→ **Data under study**:
☆ ☆ ☆

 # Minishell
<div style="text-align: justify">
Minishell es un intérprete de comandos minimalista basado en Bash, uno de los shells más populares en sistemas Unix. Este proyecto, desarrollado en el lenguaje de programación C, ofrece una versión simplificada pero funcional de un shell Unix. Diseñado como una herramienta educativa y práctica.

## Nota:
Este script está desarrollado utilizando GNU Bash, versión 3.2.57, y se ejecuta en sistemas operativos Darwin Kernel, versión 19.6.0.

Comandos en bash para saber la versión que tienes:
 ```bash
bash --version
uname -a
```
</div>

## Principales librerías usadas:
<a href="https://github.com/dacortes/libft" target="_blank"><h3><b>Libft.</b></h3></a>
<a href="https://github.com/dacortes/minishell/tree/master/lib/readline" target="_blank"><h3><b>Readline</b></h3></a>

☆ ☆ ☆

→ **Instructions to follow**: Show every line of the material above in which "https" is present.

→ **Response to this exercise**:
<a href="https://github.com/dacortes/libft" target="_blank"><h3><b>Libft.</b></h3></a>
<a href="https://github.com/dacortes/minishell/tree/master/lib/readline" target="_blank"><h3><b>Readline</b></h3></a>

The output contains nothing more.